Collected data:
= Beginning of Section =
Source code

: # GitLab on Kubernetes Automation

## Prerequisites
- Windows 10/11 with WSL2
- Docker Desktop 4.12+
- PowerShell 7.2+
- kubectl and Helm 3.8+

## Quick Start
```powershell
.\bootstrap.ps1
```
= End of Section =
- _What this task involves_: Would you please give all of the records again exactly as they stand?

- _Task answer_:
Source code

: # GitLab on Kubernetes Automation

## Prerequisites
- Windows 10/11 with WSL2
- Docker Desktop 4.12+
- PowerShell 7.2+
- kubectl and Helm 3.8+

## Quick Start
```powershell
.\bootstrap.ps1
```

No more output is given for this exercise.